§ WORK ITEM:
Return every entry exactly as written, with the pictures removed.

*** Begin section ***

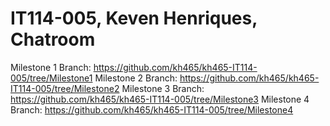# IT114-005, Keven Henriques, Chatroom
Milestone 1 Branch: https://github.com/kh465/kh465-IT114-005/tree/Milestone1
Milestone 2 Branch: https://github.com/kh465/kh465-IT114-005/tree/Milestone2
Milestone 3 Branch: https://github.com/kh465/kh465-IT114-005/tree/Milestone3
Milestone 4 Branch: https://github.com/kh465/kh465-IT114-005/tree/Milestone4
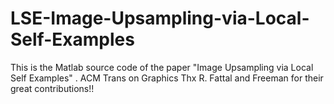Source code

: # LSE-Image-Upsampling-via-Local-Self-Examples
This is the Matlab source code of the paper "Image Upsampling via Local Self Examples" . ACM Trans on Graphics
Thx R. Fattal and Freeman for their great contributions!!

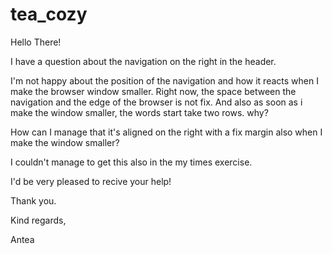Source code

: # tea_cozy

Hello There!

I have a question about the navigation on the right in the header. 

I'm not happy about the position of the navigation and how it reacts when I make the browser window smaller. 
Right now, the space between the navigation and the edge of the browser is not fix.
And also as soon as i make the window smaller, the words start take two rows. why?

How can I manage that it's aligned on the right with a fix margin also when I make the window smaller? 

I couldn't manage to get this also in the my times exercise. 

I'd be very pleased to recive your help!

Thank you.

Kind regards,

Antea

*** End section ***

§ ANSWER AREA:
# IT114-005, Keven Henriques, Chatroom
Milestone 1 Branch: https://github.com/kh465/kh465-IT114-005/tree/Milestone1
Milestone 2 Branch: https://github.com/kh465/kh465-IT114-005/tree/Milestone2
Milestone 3 Branch: https://github.com/kh465/kh465-IT114-005/tree/Milestone3
Milestone 4 Branch: https://github.com/kh465/kh465-IT114-005/tree/Milestone4
Source code

: # LSE-Image-Upsampling-via-Local-Self-Examples
This is the Matlab source code of the paper "Image Upsampling via Local Self Examples" . ACM Trans on Graphics
Thx R. Fattal and Freeman for their great contributions!!

Source code

: # tea_cozy

Hello There!

I have a question about the navigation on the right in the header. 

I'm not happy about the position of the navigation and how it reacts when I make the browser window smaller. 
Right now, the space between the navigation and the edge of the browser is not fix.
And also as soon as i make the window smaller, the words start take two rows. why?

How can I manage that it's aligned on the right with a fix margin also when I make the window smaller? 

I couldn't manage to get this also in the my times exercise. 

I'd be very pleased to recive your help!

Thank you.

Kind regards,

Antea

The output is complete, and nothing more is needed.